_Problem details_. The records must be duplicated exactly, with every picture left out.

Top of Recorded information

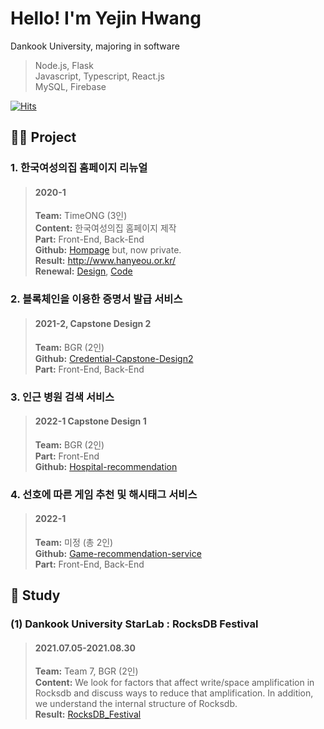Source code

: # Hello! I'm Yejin Hwang
Dankook University, majoring in software    

> Node.js, Flask   
> Javascript, Typescript, React.js  
> MySQL, Firebase   

[![Hits](https://hits.seeyoufarm.com/api/count/incr/badge.svg?url=https%3A%2F%2Fgithub.com%2FYejinHwang-D&count_bg=%23BBB4FF&title_bg=%23555555&icon=&icon_color=%23E7E7E7&title=hits&edge_flat=false)](https://hits.seeyoufarm.com)

##  🤝🏻 Project
### 1. 한국여성의집 홈페이지 리뉴얼
> #### 2020-1
>**Team:** TimeONG (3인)  
>**Content:** 한국여성의집 홈페이지 제작  
>**Part:** Front-End, Back-End  
>**Github:** [Hompage](https://github.com/YejinHwang-D/Hompage) but, now private.  
>**Result:** http://www.hanyeou.or.kr/  
>**Renewal:** [Design](https://www.figma.com/file/oi78DPL93ZS1dxcXJ8Jm1N/%ED%95%9C%EA%B5%AD%EC%97%AC%EC%84%B1%EC%9D%98%EC%A7%91-UI%2FUX?node-id=0%3A1), [Code](https://github.com/kmi0817/women-homepage)

### 2. 블록체인을 이용한 증명서 발급 서비스
> #### 2021-2, Capstone Design 2
>**Team:** BGR (2인)  
>**Github:** [Credential-Capstone-Design2](https://github.com/YejinHwang-D/Credential-Capstone-Design2)  
> **Part:** Front-End, Back-End

### 3. 인근 병원 검색 서비스
> #### 2022-1 Capstone Design 1   
>**Team:** BGR (2인)  
> **Part:** Front-End  
> **Github:** [Hospital-recommendation](https://github.com/YejinHwang-D/Hospital-recommendation)  

### 4. 선호에 따른 게임 추천 및 해시태그 서비스
> #### 2022-1
>**Team:** 미정 (총 2인)  
> **Github:** [Game-recommendation-service](https://github.com/YejinHwang-D/Game-recommendation-service)  
> **Part:** Front-End, Back-End  

## 📕 Study
### (1) Dankook University StarLab : RocksDB Festival
> #### 2021.07.05-2021.08.30  
> **Team:** Team 7, BGR (2인)  
>**Content:** We look for factors that affect write/space amplification in Rocksdb and discuss ways to reduce that amplification. In addition, we understand the internal structure of Rocksdb.  
> **Result:** [RocksDB_Festival](https://github.com/YejinHwang-D/RocksDB_Festival/tree/main/RF7_Team_Interface)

Bottom of Recorded information

_Response to this exercise_.
Source code

: # Hello! I'm Yejin Hwang
Dankook University, majoring in software    

> Node.js, Flask   
> Javascript, Typescript, React.js  
> MySQL, Firebase   

[![Hits](https://hits.seeyoufarm.com/api/count/incr/badge.svg?url=https%3A%2F%2Fgithub.com%2FYejinHwang-D&count_bg=%23BBB4FF&title_bg=%23555555&icon=&icon_color=%23E7E7E7&title=hits&edge_flat=false)](https://hits.seeyoufarm.com)

##  🤝🏻 Project
### 1. 한국여성의집 홈페이지 리뉴얼
> #### 2020-1
>**Team:** TimeONG (3인)  
>**Content:** 한국여성의집 홈페이지 제작  
>**Part:** Front-End, Back-End  
>**Github:** [Hompage](https://github.com/YejinHwang-D/Hompage) but, now private.  
>**Result:** http://www.hanyeou.or.kr/  
>**Renewal:** [Design](https://www.figma.com/file/oi78DPL93ZS1dxcXJ8Jm1N/%ED%95%9C%EA%B5%AD%EC%97%AC%EC%84%B1%EC%9D%98%EC%A7%91-UI%2FUX?node-id=0%3A1), [Code](https://github.com/kmi0817/women-homepage)

### 2. 블록체인을 이용한 증명서 발급 서비스
> #### 2021-2, Capstone Design 2
>**Team:** BGR (2인)  
>**Github:** [Credential-Capstone-Design2](https://github.com/YejinHwang-D/Credential-Capstone-Design2)  
> **Part:** Front-End, Back-End

### 3. 인근 병원 검색 서비스
> #### 2022-1 Capstone Design 1   
>**Team:** BGR (2인)  
> **Part:** Front-End  
> **Github:** [Hospital-recommendation](https://github.com/YejinHwang-D/Hospital-recommendation)  

### 4. 선호에 따른 게임 추천 및 해시태그 서비스
> #### 2022-1
>**Team:** 미정 (총 2인)  
> **Github:** [Game-recommendation-service](https://github.com/YejinHwang-D/Game-recommendation-service)  
> **Part:** Front-End, Back-End  

## 📕 Study
### (1) Dankook University StarLab : RocksDB Festival
> #### 2021.07.05-2021.08.30  
> **Team:** Team 7, BGR (2인)  
>**Content:** We look for factors that affect write/space amplification in Rocksdb and discuss ways to reduce that amplification. In addition, we understand the internal structure of Rocksdb.  
> **Result:** [RocksDB_Festival](https://github.com/YejinHwang-D/RocksDB_Festival/tree/main/RF7_Team_Interface)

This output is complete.